Did those PSAs really do any good? I’d like to think so. This is why I’m going to pass one on along to you. You can imagine in your mind a chaotic scene of ambulances, police and wreckage upon a highway. Maybe some crying bystanders. Add a little dramatic music too. Now imagine a James Earl Jones sort of voiceover.
Methow citizens, we are firmly in the beginning of the summer season, which commenced with the opening of the North Cascades Highway. The season in which thousands upon thousands of vacationers come to our valley to enjoy the paradise that we get to live in every day. These vacationers bring huge economic benefit to us all, for which we are thankful.
However, they also drive differently than most of us. They drive faster and pass where they shouldn’t. They want to test the limits of their motorcycles. They are not aware of the deer, bicyclists or roller skiers that could be just around that corner.
For the safety of all, let’s slow it down a notch ourselves. Take care to be hyper-vigilant, particularly on those Sunday afternoons when the vacationers are heading west, jockeying to get around slower drivers before getting stuck behind that dreaded RV. We, Methowites, can easily pull over and let someone safely pass us.
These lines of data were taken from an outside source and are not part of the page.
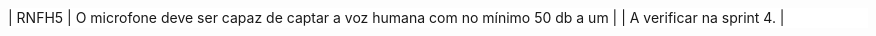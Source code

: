 | RNFH5 | O microfone deve ser capaz de captar a voz humana com no mínimo 50 db a um                                                                                                                                                                                                                                                                                                        |                   | A verificar na sprint 4.  |
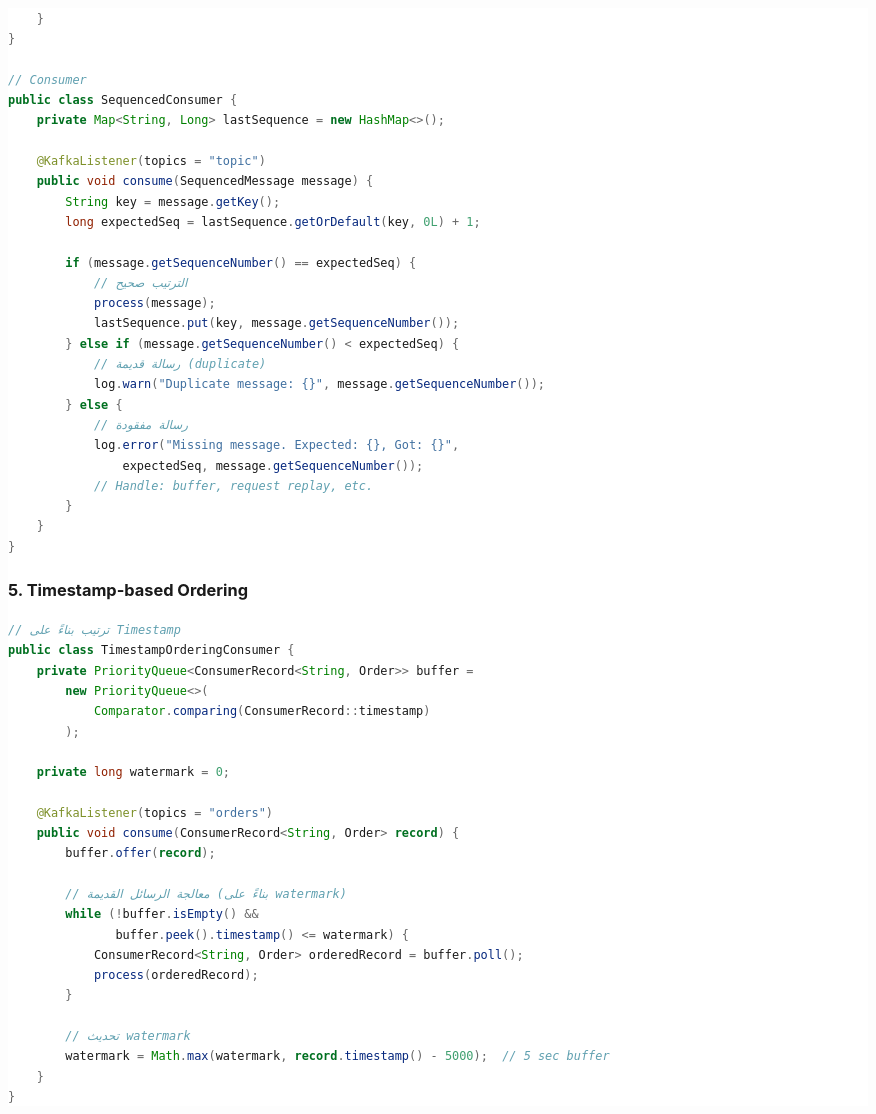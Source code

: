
 ```java
    }
}

// Consumer
public class SequencedConsumer {
    private Map<String, Long> lastSequence = new HashMap<>();

    @KafkaListener(topics = "topic")
    public void consume(SequencedMessage message) {
        String key = message.getKey();
        long expectedSeq = lastSequence.getOrDefault(key, 0L) + 1;

        if (message.getSequenceNumber() == expectedSeq) {
            // الترتيب صحيح
            process(message);
            lastSequence.put(key, message.getSequenceNumber());
        } else if (message.getSequenceNumber() < expectedSeq) {
            // رسالة قديمة (duplicate)
            log.warn("Duplicate message: {}", message.getSequenceNumber());
        } else {
            // رسالة مفقودة
            log.error("Missing message. Expected: {}, Got: {}",
                expectedSeq, message.getSequenceNumber());
            // Handle: buffer, request replay, etc.
        }
    }
}
```

### 5. **Timestamp-based Ordering**

```java
// ترتيب بناءً على Timestamp
public class TimestampOrderingConsumer {
    private PriorityQueue<ConsumerRecord<String, Order>> buffer =
        new PriorityQueue<>(
            Comparator.comparing(ConsumerRecord::timestamp)
        );

    private long watermark = 0;

    @KafkaListener(topics = "orders")
    public void consume(ConsumerRecord<String, Order> record) {
        buffer.offer(record);

        // معالجة الرسائل القديمة (بناءً على watermark)
        while (!buffer.isEmpty() &&
               buffer.peek().timestamp() <= watermark) {
            ConsumerRecord<String, Order> orderedRecord = buffer.poll();
            process(orderedRecord);
        }

        // تحديث watermark
        watermark = Math.max(watermark, record.timestamp() - 5000);  // 5 sec buffer
    }
}
```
Because the life we save may be our own or the life of someone we love.
On to some more standard Mazama news tidbits:
• An anonymous Lost River resident had an aggressive doe chase her dog all the way up onto her deck, cornering the dog, and then the deer even tried to get into the house as the owner opened the front door to rescue the dog. The dog thankfully suffered only minor injuries.
• Robert Gatlin, husband of Sally, says that Sally’s beaver was only approximately 30 pounds, not the 50-60 pounds that I had originally reported. That’s still a big beaver.
• Brats and Beer Nights are back on at the Mazama Store.
• Louise Stevens, Midge Cross, David Caldwell and Nicki McCullough spent their Saturday morning working on the red outhouse at the Mazama Community Club (MCC). They are determined to save the old red outhouse, which served the school kids that attended school in the building that later became the MCC.
Weird things are happening all around, I just can’t write about them. How’s that for standard Mazama news?